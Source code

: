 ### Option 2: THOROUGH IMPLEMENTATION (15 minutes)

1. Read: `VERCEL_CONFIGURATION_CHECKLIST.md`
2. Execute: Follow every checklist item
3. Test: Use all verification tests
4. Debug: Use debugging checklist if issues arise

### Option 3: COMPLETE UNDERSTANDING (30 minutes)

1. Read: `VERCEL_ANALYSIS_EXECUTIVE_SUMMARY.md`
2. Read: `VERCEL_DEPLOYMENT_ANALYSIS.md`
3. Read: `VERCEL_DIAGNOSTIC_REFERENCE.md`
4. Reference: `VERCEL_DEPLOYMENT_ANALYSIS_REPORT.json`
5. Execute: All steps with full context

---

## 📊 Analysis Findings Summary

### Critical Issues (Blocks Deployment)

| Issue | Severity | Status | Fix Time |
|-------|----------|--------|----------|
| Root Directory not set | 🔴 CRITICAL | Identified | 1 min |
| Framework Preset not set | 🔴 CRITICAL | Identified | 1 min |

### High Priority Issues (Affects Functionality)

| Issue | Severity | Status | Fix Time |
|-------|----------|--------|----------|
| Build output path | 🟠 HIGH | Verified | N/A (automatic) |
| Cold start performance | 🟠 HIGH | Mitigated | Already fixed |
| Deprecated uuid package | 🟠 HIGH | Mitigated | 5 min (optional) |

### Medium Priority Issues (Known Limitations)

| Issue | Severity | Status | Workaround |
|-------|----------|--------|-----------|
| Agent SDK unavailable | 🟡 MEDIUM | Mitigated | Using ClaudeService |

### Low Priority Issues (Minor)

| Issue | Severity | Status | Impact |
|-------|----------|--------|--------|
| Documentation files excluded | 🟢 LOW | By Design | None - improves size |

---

* What is expected *
The answer is to be the lines from the one holding "Already fixed |" through the end of the data above, transcribed character for character, both ends included.

* Solved exercise *
| Cold start performance | 🟠 HIGH | Mitigated | Already fixed |
| Deprecated uuid package | 🟠 HIGH | Mitigated | 5 min (optional) |

### Medium Priority Issues (Known Limitations)

| Issue | Severity | Status | Workaround |
|-------|----------|--------|-----------|
| Agent SDK unavailable | 🟡 MEDIUM | Mitigated | Using ClaudeService |

### Low Priority Issues (Minor)

| Issue | Severity | Status | Impact |
|-------|----------|--------|--------|
| Documentation files excluded | 🟢 LOW | By Design | None - improves size |

---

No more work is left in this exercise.